Shareholder Sean Sweeney explains the most efficient way to file a complaint against a Financial Advisor.

How to file a complaint against a Financial Advisor

  1. Identify whether or not you have a claim (did your broker-dealer do something wrong that’s actionable)
  2. Determine what your damages are
  3. File a complaint through the FINRA arbitration process

“The most effective way to file a complaint against a financial advisor is to bring a claim against them in FINRA arbitration. They can only bring a claim against them if they are actually registered with a broker-dealer – a Wall Street Bank, but an investment bank that’s actually registered with FINRA. Those are the entities for which you can bring a claim in FINRA arbitration. But the actual steps to bring a claim is first identifying whether you have a claim. Every case is really broken down into liability and damages.

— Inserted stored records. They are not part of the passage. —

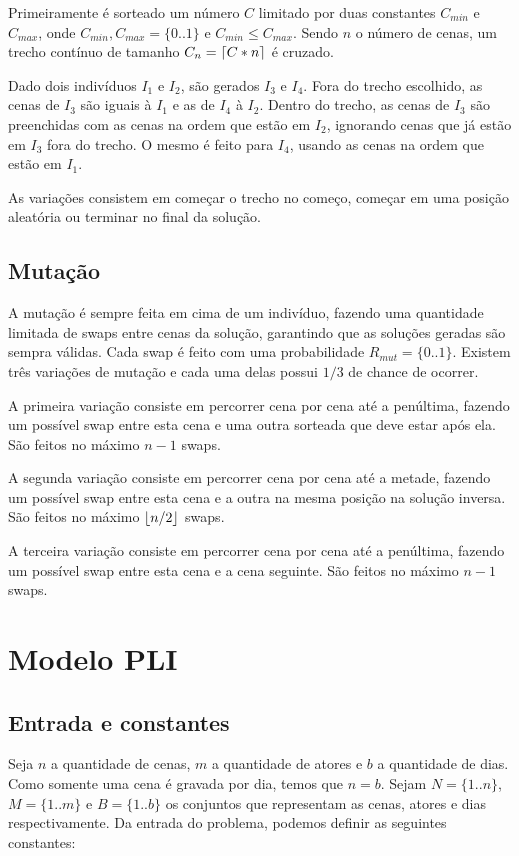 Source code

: \documentclass[a4paper,11pt]{article}
\DeclarePairedDelimiter{\ceil}{\lceil}{\rceil}
\DeclarePairedDelimiter{\floor}{\lfloor}{\rfloor}
\begin{document}
Primeiramente é sorteado um número $C$ limitado por duas constantes
$C_{min}$ e $C_{max}$, onde $C_{min}, C_{max} = \{0..1\}$ e $C_{min} \leq C_{max}$.
Sendo $n$ o número de cenas, um trecho contínuo de tamanho $C_n = \ceil{C * n}$ é cruzado.

Dado dois indivíduos $I_1$ e $I_2$, são gerados $I_3$ e $I_4$. Fora do trecho escolhido,
as cenas de $I_3$ são iguais à $I_1$ e as de $I_4$ à $I_2$.
Dentro do trecho, as cenas de $I_3$ são preenchidas com as cenas na ordem que estão em $I_2$,
ignorando cenas que já estão em $I_3$ fora do trecho. O mesmo é feito para $I_4$,
usando as cenas na ordem que estão em $I_1$.

As variações consistem em começar o trecho no começo, começar em uma posição aleatória ou
terminar no final da solução.

\subsection{Mutação}
A mutação é sempre feita em cima de um indivíduo, fazendo uma quantidade limitada
de swaps entre cenas da solução, garantindo que as soluções geradas são sempra válidas.
Cada swap é feito com uma probabilidade $R_{mut} = \{0..1\}$.
Existem três variações de mutação e cada uma delas possui $1/3$ de chance de ocorrer.

A primeira variação consiste em percorrer cena por cena até a penúltima, fazendo um possível
swap entre esta cena e uma outra sorteada que deve estar após ela. São feitos no máximo $n-1$ swaps.

A segunda variação consiste em percorrer cena por cena até a metade, fazendo um possível swap
entre esta cena e a outra na mesma posição na solução inversa. São feitos no máximo $\floor{n/2}$ swaps.

A terceira variação consiste em percorrer cena por cena até a penúltima, fazendo um possível swap
entre esta cena e a cena seguinte. São feitos no máximo $n-1$ swaps.

\section{Modelo PLI}
\subsection{Entrada e constantes}
Seja $n$ a quantidade de cenas, $m$ a quantidade de atores e $b$ a quantidade de
dias. Como somente uma cena é gravada por dia, temos que $n = b$. Sejam $N=\{1..n\}$,
$M = \{1..m\}$ e $B=\{1..b\}$ os conjuntos que representam as cenas, atores e dias
respectivamente. Da entrada do problema, podemos definir as seguintes constantes:
\end{document}
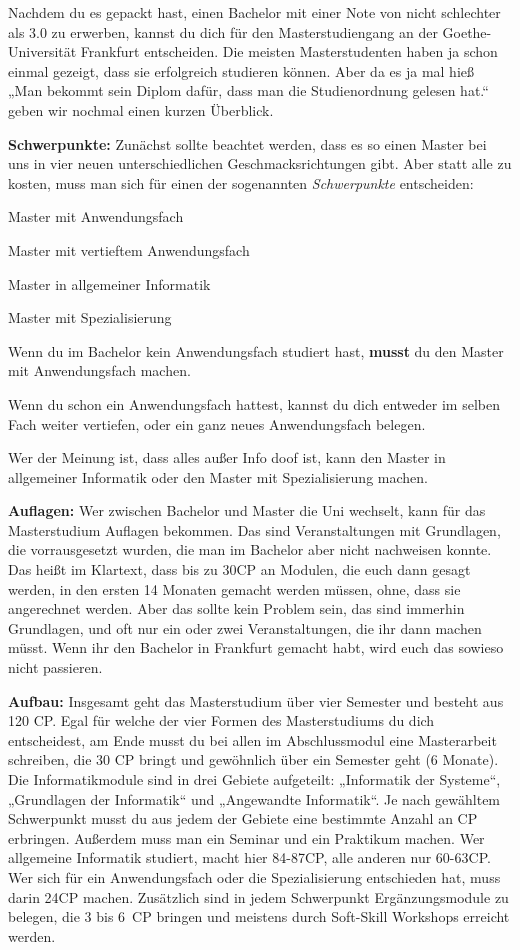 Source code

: \spaltenanfang
Nachdem du es gepackt hast, einen Bachelor mit einer Note von nicht schlechter als 3.0 zu erwerben, kannst du dich für den Masterstudiengang an der Goethe-Universität Frankfurt entscheiden.
Die meisten Masterstudenten haben ja schon einmal gezeigt, dass sie
erfolgreich studieren k\"onnen. Aber da es ja mal hie{\ss} „Man bekommt sein Diplom
daf\"ur, dass man die Studienordnung gelesen hat.“ geben wir nochmal einen
kurzen \"Uberblick.

\textbf{Schwerpunkte:}
Zun\"achst sollte beachtet werden, dass es so einen Master bei uns in vier neuen unterschiedlichen Geschmacksrichtungen gibt. Aber statt alle zu kosten, muss man sich f\"ur einen der sogenannten \emph{Schwerpunkte} entscheiden:
\begin{noindEnumerate}
\item Master mit Anwendungsfach
\item Master mit vertieftem Anwendungsfach
\item Master in allgemeiner Informatik
\item Master mit Spezialisierung
\end{noindEnumerate}

Wenn du im Bachelor kein Anwendungsfach studiert hast, \textbf{musst} du den Master mit Anwendungsfach machen.

Wenn du schon ein Anwendungsfach hattest, kannst du dich entweder im selben Fach weiter vertiefen, oder ein ganz neues Anwendungsfach belegen.

Wer der Meinung ist, dass alles au{\ss}er Info doof ist, kann den Master in allgemeiner Informatik oder den Master mit Spezialisierung machen. 

\textbf{Auflagen:}
Wer zwischen Bachelor und Master die Uni wechselt, kann f\"ur das Masterstudium Auflagen bekommen.
Das sind Veranstaltungen mit Grundlagen, die vorrausgesetzt wurden, die man im Bachelor aber nicht nachweisen konnte.
Das hei{\ss}t im Klartext, dass bis zu 30CP an Modulen, die euch dann gesagt werden, in den ersten 14 Monaten gemacht werden m\"ussen, ohne, dass sie angerechnet werden. Aber das sollte kein Problem sein, das sind immerhin Grundlagen, und oft nur ein oder zwei Veranstaltungen, die ihr dann machen m\"usst. Wenn ihr den Bachelor in Frankfurt gemacht habt, wird euch das sowieso nicht passieren.

\textbf{Aufbau:}
Insgesamt geht das Masterstudium über vier Semester und besteht aus 120 CP.
Egal für welche der vier Formen des Masterstudiums du dich entscheidest, am Ende musst du bei allen im Abschlussmodul eine Masterarbeit schreiben, die 30 CP bringt und gewöhnlich über ein Semester geht (6 Monate).
Die Informatikmodule sind in drei Gebiete aufgeteilt: „Informatik der Systeme“, „Grundlagen der Informatik“ und „Angewandte Informatik“. Je nach gewähltem Schwerpunkt musst du aus jedem der Gebiete eine bestimmte Anzahl an CP erbringen. Au{\ss}erdem muss man ein Seminar und ein Praktikum machen. Wer allgemeine Informatik studiert, macht hier 84-87CP, alle anderen nur 60-63CP.
Wer sich f\"ur ein Anwendungsfach oder die Spezialisierung entschieden hat, muss darin 24CP machen.
Zusätzlich sind in jedem Schwerpunkt Ergänzungsmodule zu belegen, die 3 bis 6~CP bringen und meistens durch Soft-Skill Workshops erreicht werden.

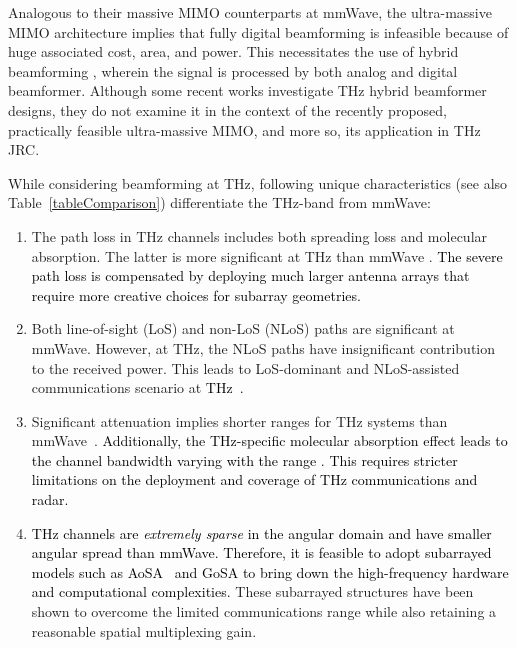 \documentclass[journal,10pt]{IEEEtran}
\begin{document}
	
	
	Analogous to their massive MIMO counterparts at mmWave, the ultra-massive MIMO architecture implies that fully digital beamforming is infeasible because of huge associated cost, area, and power. This necessitates the use of hybrid beamforming \cite{mimoHybridLeus1}, wherein the signal is  processed by both analog and digital beamformer. Although some recent works \cite{busari2019generalized,yuan2020hybrid,ning2021terahertz} investigate THz hybrid beamformer designs, they do not examine it in the context of the recently proposed, practically feasible ultra-massive MIMO, and more so, its application in THz JRC.
	
	{\color{black}While considering beamforming at THz, following unique characteristics (see also Table~\ref{tableComparison}) differentiate the THz-band from mmWave:
		\begin{enumerate}
			\item The path loss in THz channels includes both spreading loss and molecular absorption. The latter is more significant at THz than mmWave \cite{yuan2020hybrid}. \textcolor{black}{The severe path loss is compensated by deploying much larger antenna arrays that require more creative choices for subarray geometries.}
			\item Both line-of-sight (LoS) and non-LoS (NLoS) paths are significant at mmWave. However, at THz, the NLoS paths have insignificant contribution to the received power. This leads to LoS-dominant and NLoS-assisted communications scenario at \textcolor{black}{THz~\cite{faisal2020ultramassive,ummimoHBThzSVModel,Ning2021Jan,thz_beamSplit,trueTimeDelayBeamSquint}.}
			\item Significant attenuation implies shorter ranges for THz systems than mmWave~\cite{ummimoGrapheneArray}. \textcolor{black}{Additionally, the THz-specific molecular absorption effect leads to the channel bandwidth varying with the range \cite{hossain2019hierarchical}. This requires stricter limitations on the deployment and coverage of THz communications and radar.}
			\item \textcolor{black}{THz channels are \textit{extremely sparse} \cite{han2021hybrid} in the angular domain and have smaller angular spread than mmWave. Therefore, it is feasible to adopt subarrayed models such as AoSA~\cite{ummimoComMagYeLi} and GoSA to bring down the high-frequency hardware and computational complexities.} These subarrayed structures have been shown to overcome the limited communications range while also retaining a reasonable spatial multiplexing gain.

\end{enumerate}}
\end{document}
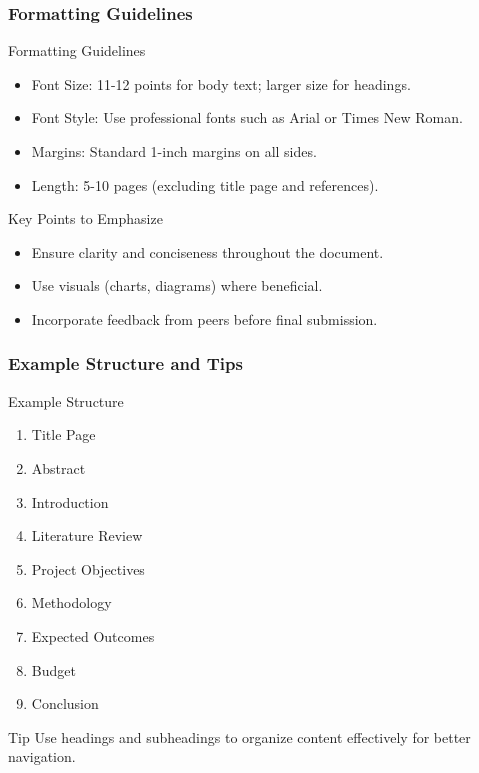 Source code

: \documentclass[aspectratio=169]{beamer}
\begin{document}
\begin{frame}[fragile]
  \frametitle{Formatting Guidelines}
  \begin{block}{Formatting Guidelines}
    \begin{itemize}
      \item Font Size: 11-12 points for body text; larger size for headings.
      \item Font Style: Use professional fonts such as Arial or Times New Roman.
      \item Margins: Standard 1-inch margins on all sides.
      \item Length: 5-10 pages (excluding title page and references).
    \end{itemize}
  \end{block}
  
  \begin{block}{Key Points to Emphasize}
    \begin{itemize}
      \item Ensure clarity and conciseness throughout the document.
      \item Use visuals (charts, diagrams) where beneficial.
      \item Incorporate feedback from peers before final submission.
    \end{itemize}
  \end{block}
\end{frame}

\begin{frame}[fragile]
  \frametitle{Example Structure and Tips}
  \begin{block}{Example Structure}
    \begin{enumerate}
      \item Title Page
      \item Abstract
      \item Introduction
      \item Literature Review
      \item Project Objectives
      \item Methodology
      \item Expected Outcomes
      \item Budget
      \item Conclusion
    \end{enumerate}
  \end{block}
  
  \begin{block}{Tip}
    Use headings and subheadings to organize content effectively for better navigation. 
  \end{block}
\end{frame}
\end{document}
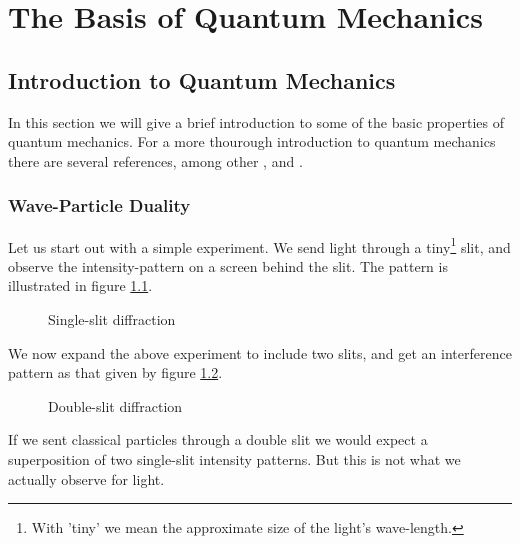 \chapter{The Basis of Quantum Mechanics}

%
\section{Introduction to Quantum Mechanics}

In this section we will give a brief introduction to some of the basic
properties of quantum mechanics. For a more thourough introduction to
quantum mechanics there are several references, among other
\cite{rohlf1994}, \cite{shankar1994} and \cite{hemmer1980}.

\subsection{Wave-Particle Duality}

Let us start out with a simple experiment. We send light through a
tiny\footnote{With 'tiny' we mean the approximate size of
the light's wave-length.} slit, and observe the
intensity-pattern on a screen behind the slit. The pattern is
illustrated in figure \ref{singleSlit}.

\begin{figure}[hbtp]
\begin{center}
  \caption{
    Single-slit diffraction
  }
  \label{singleSlit}
\end{center}
\end{figure}

We now expand the above experiment to include two slits, and get an
interference pattern as that given by figure \ref{doubleSlit}. 

\begin{figure}[hbtp]
\begin{center}
  \caption{
    Double-slit diffraction
  }
  \label{doubleSlit}
\end{center}
\end{figure}

If we sent classical particles through a double slit we would expect a
superposition of two single-slit intensity patterns. But this is not
what we actually observe for light.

So first is to establish whether or not they did something wrong that’s actionable. The fact that your account lost money is not in and of itself enough to bring a claim. There has to be some violation of the duty of your financial advisor in order for you to be able to bring a claim to try to recover. This can be that they put you into unsuitable investments, term of art meaning things that were too risky for your risk tolerance or time horizon. It could be that they had discretion over your account. They get to choose the investments and they breach their fiduciary duty. Again, they invested your funds in a manner that was improper for you. Typically you’re going to indicate when you open an account what your risk tolerance is, what your time horizon is, what your investment objectives are. And they’re supposed to only provide advice that’s consistent with those. If they don’t do that, then you may have a claim.

The next is to determine what your damages are. We have a couple of different ways of measuring damages and it kind of depends on what the nature of your claim is. But the first thing you’re always going to look at is what are your net out-of-pocket losses. What did you actually lose as a result of the conduct of your financial advisor? From there we’re also of course going to look at what is the opportunity cost? What did you lose as result of not getting proper investment advice? We often measure this by what’s called a “well-managed portfolio” (Or, a “market adjusted portfolio” is another term for it) something where we might have an expert witness take a look at your investments and calculate what you would have had if it had been invested properly or consistent with your risk tolerance and investment objectives and determine the damages from there. The other damages that you might seek are statutory interest on the money that you have lost as well as actual attorneys fees. The FINRA Arbitration Forum does allow for those damages though it’s not common for those to be awarded.

If you determine that you have a claim, then you file a complaint through the FINRA arbitration process and the process goes from there. You can see some of our other videos about what’s entailed in that process But, basically, it goes through and you have your claim ultimately decided by a panel of arbitrators instead of a judge and a jury.”